2020年2月3日~16日に社内CTF「NECセキュリティスキルチャレンジ 2019」を開催しました。本記事ではその模様をレポートします。
NECセキュリティスキルチャレンジとは
NECでは、セキュリティの素養を持つ人材の発掘と育成を目的に、年に1回、NECグループ社員であれば誰でも参加できる社内CTFを開催しています。
CTFとは、一般的にはセキュリティのコンテストであり、フラグと呼ばれる答えを、様々なテクニックを駆使して見つけ出し、点数を競い合う競技です。
NECセキュリティスキルチャレンジは、2015年度の初開催から今年度で5回目を迎える大会であり、参加者には2週間で101問(チュートリアル問題含む)の問題に挑戦してもらう、年に一度の大規模な社内CTFイベントです。また、参加取り扱いは、業務外(自主研修)の扱いで、主に自宅のPCやスマホを使って解答してもらっています。

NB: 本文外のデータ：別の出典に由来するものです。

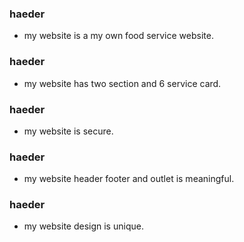 ### haeder
* my website is a my own food service website.
### haeder
* my website has two section and 6 service card.
### haeder
* my website is secure.
### haeder
* my website header footer and outlet is meaningful.
### haeder
* my website design is unique.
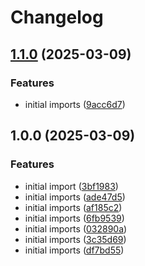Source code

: # Changelog

## [1.1.0](https://github.com/nebetoxyz/create-pull-request--action/compare/v1.0.0...v1.1.0) (2025-03-09)


### Features

* initial imports ([9acc6d7](https://github.com/nebetoxyz/create-pull-request--action/commit/9acc6d79633ee1cde89d67cf822e0284e8af83ef))

## 1.0.0 (2025-03-09)


### Features

* initial import ([3bf1983](https://github.com/nebetoxyz/create-pull-request--action/commit/3bf1983326941734ede37f042ebaed01b33ab9bd))
* initial imports ([ade47d5](https://github.com/nebetoxyz/create-pull-request--action/commit/ade47d5f9789498ad446cd1d6ca02617ab4b61bd))
* initial imports ([af185c2](https://github.com/nebetoxyz/create-pull-request--action/commit/af185c2e979da5faf73e3f2d105eb370578a348e))
* initial imports ([6fb9539](https://github.com/nebetoxyz/create-pull-request--action/commit/6fb9539c4eb52c10e0dcb28c6156dbd39142160e))
* initial imports ([032890a](https://github.com/nebetoxyz/create-pull-request--action/commit/032890a9a223faa99c6e70eb1560895b32bf2880))
* initial imports ([3c35d69](https://github.com/nebetoxyz/create-pull-request--action/commit/3c35d695612a3dcdee0549265cbf9cea95155c85))
* initial imports ([df7bd55](https://github.com/nebetoxyz/create-pull-request--action/commit/df7bd555a4225bdc92e59365fb73f4cff083e57c))
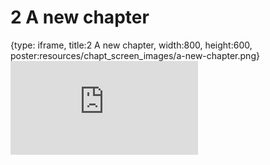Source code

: # 2 A new chapter
 
{type: iframe, title:2 A new chapter, width:800, height:600, poster:resources/chapt_screen_images/a-new-chapter.png}
![](https://datatrail-jhu.github.io/python/no_toc/a-new-chapter.html)
 

 
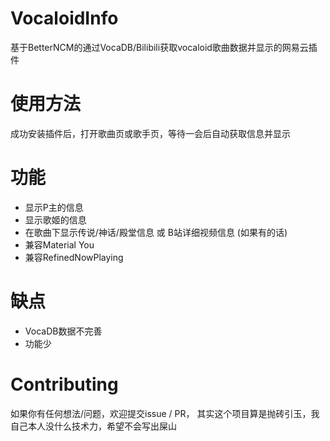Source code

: # VocaloidInfo
基于BetterNCM的通过VocaDB/Bilibili获取vocaloid歌曲数据并显示的网易云插件

# 使用方法
成功安装插件后，打开歌曲页或歌手页，等待一会后自动获取信息并显示

# 功能
- 显示P主的信息
- 显示歌姬的信息
- 在歌曲下显示传说/神话/殿堂信息 或 B站详细视频信息 (如果有的话)
- 兼容Material You
- 兼容RefinedNowPlaying

# 缺点
- VocaDB数据不完善
- 功能少

# Contributing
如果你有任何想法/问题，欢迎提交issue / PR， 其实这个项目算是抛砖引玉，我自己本人没什么技术力，希望不会写出屎山

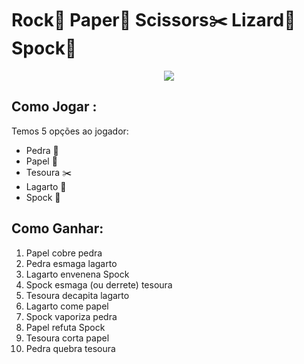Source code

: 
# Rock🗿 Paper📃 Scissors✂️ Lizard🦎 Spock🖖
<center>
<img src="https://2.bp.blogspot.com/-Lf3i84CQGCM/Wef5gjBnmXI/AAAAAAAAbFA/5yKA1I1j-S4O-lk-UFDtvPhtfdVY-mp4gCLcBGAs/s400/unnamed%2B%25281%2529.gif">
</center>

## Como Jogar :
Temos 5 opções ao jogador:
* Pedra 🗿
* Papel 📃
* Tesoura ✂️
* Lagarto 🦎
* Spock 🖖

## Como Ganhar:
1. Papel cobre pedra
2. Pedra esmaga lagarto
3. Lagarto envenena Spock
4. Spock esmaga (ou derrete) tesoura
5. Tesoura decapita lagarto
6. Lagarto come papel
7. Spock vaporiza pedra
8. Papel refuta Spock
9. Tesoura corta papel
10. Pedra quebra tesoura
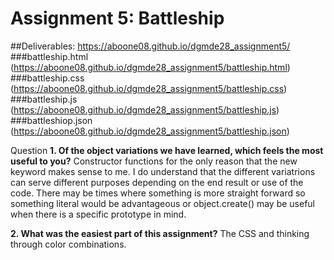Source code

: # Assignment 5: Battleship

##Deliverables:
https://aboone08.github.io/dgmde28_assignment5/
###battleship.html (https://aboone08.github.io/dgmde28_assignment5/battleship.html)
###battleship.css (https://aboone08.github.io/dgmde28_assignment5/battleship.css)
###battleship.js (https://aboone08.github.io/dgmde28_assignment5/battleship.js)
###battleshiop.json (https://aboone08.github.io/dgmde28_assignment5/battleship.json)


Question
**1.	Of the object variations we have learned, which feels the most useful to you?**
Constructor functions for the only reason that the new keyword makes sense to me. I do understand that the different variatrions can serve different purposes depending on the end result or use of the code. There may be times where something is more straight forward so something literal would be advantageous or object.create() may be useful when there is a specific prototype in mind. 

**2.	What was the easiest part of this assignment?**
The CSS and thinking through color combinations.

今年も2週間で全101問のCTFに挑戦してもらいました。
出題ジャンル
問題はWeb上(インターネットからアクセス可能)に14日間問題を公開し、参加者は好きな順番、タイミングで問題に取り組むことができるようになっています。毎日こつこつ取り組むスコアアップする参加者もいれば、週末一気にスコアアップする参加者もおり、参加者の個性も垣間見られます。
ジャンルは全9ジャンルを用意しました。
- OS:OSの仕様に基づく知識・スキルが問われる
- Webアプリ:Web特有の脆弱性に関する知識・スキルが問われる
- ネットワーク:pcapファイル等からネットワークパケットを解析するスキルが問われる
- バイナリ:実行ファイルの解析スキルが問われる
- 事故解析:OS上に記録される各種痕跡を解析するスキルが問われる
- 暗号:古典暗号や現代暗号に対する解析スキルが問われる
- 防御系:セキュアコーディング等、セキュア開発に関する知識が問われる
- トリビア:他ジャンルに含まれない、セキュリティ関連の雑学が問われる
- DFIR(新ジャンル):疑似的なセキュリティ侵害を受けたOSのイメージファイルに対して様々な観点で解析を行う知識・スキルが問われる
またここで、特徴的な問題ジャンルについて、詳細に説明いたします。
防御系
セキュアコーディング等、セキュア開発に関する知識・スキルが問われるジャンルです。具体例として「FWのブラックリストをテキストファイルで作成し、そのハッシュ値を回答せよ」という問題が出題されます。これは、セキュリティの素養を持つ人材の育成という観点から、セキュア開発を実践していく上で、どのようにシステムを堅牢化するかについて、CTFを通じて学んでもらいたい、という思いがあり、2017年度に新設されたジャンルです。
DFIR
参加者には1つのOSイメージファイルが渡され、そのファイルをターゲットに出題内容に従って解析を行うジャンルです。事故解析と酷似した問題ジャンルになりますが、こちらは侵害を受けたOSのイメージファイルに対し、インシデントレスポンスを想定したフォレンジック解析を行い、いつ、どんな攻撃が、どこから行われ、どのような事をされたのか、を明らかにするものです。こちらのジャンルも今大会から新設されました。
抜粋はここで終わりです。